> **What you should do**:
All lines before the one containing "and totally bounded.", plus that line itself, are to be printed exactly as they appear below.

> **Data excerpts**:
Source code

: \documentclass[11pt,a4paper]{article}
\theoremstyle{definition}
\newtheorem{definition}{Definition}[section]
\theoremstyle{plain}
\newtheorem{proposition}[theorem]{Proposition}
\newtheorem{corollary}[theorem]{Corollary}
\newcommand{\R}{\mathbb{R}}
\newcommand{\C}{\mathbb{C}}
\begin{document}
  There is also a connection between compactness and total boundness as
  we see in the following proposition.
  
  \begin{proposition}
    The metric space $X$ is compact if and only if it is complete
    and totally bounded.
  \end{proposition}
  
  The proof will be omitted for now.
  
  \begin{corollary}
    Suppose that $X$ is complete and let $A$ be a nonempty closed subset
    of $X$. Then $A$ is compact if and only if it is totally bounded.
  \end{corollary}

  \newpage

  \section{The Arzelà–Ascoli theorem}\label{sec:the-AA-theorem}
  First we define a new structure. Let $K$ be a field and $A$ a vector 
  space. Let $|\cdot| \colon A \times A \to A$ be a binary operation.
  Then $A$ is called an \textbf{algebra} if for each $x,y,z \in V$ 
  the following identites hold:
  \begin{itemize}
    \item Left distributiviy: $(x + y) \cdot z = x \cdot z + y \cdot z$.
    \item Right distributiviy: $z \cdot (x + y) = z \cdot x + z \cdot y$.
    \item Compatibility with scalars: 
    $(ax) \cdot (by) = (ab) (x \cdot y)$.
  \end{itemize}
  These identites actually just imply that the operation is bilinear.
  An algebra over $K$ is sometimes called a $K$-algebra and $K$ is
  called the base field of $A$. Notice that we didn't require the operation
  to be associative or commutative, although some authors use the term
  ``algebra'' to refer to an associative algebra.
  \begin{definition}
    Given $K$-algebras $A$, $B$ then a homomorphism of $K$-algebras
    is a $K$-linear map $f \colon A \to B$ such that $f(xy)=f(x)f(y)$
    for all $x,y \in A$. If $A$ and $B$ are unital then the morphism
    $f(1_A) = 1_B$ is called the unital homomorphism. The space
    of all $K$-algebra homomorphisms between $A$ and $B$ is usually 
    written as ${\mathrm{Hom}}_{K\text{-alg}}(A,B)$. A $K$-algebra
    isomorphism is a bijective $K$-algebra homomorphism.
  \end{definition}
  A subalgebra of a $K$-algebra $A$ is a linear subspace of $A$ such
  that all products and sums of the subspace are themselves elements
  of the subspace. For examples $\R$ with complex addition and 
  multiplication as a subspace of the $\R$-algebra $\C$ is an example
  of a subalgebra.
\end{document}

> **Answer for this exercise**:
Source code

: \documentclass[11pt,a4paper]{article}
\theoremstyle{definition}
\newtheorem{definition}{Definition}[section]
\theoremstyle{plain}
\newtheorem{proposition}[theorem]{Proposition}
\newtheorem{corollary}[theorem]{Corollary}
\newcommand{\R}{\mathbb{R}}
\newcommand{\C}{\mathbb{C}}
\begin{document}
  There is also a connection between compactness and total boundness as
  we see in the following proposition.
  
  \begin{proposition}
    The metric space $X$ is compact if and only if it is complete
    and totally bounded.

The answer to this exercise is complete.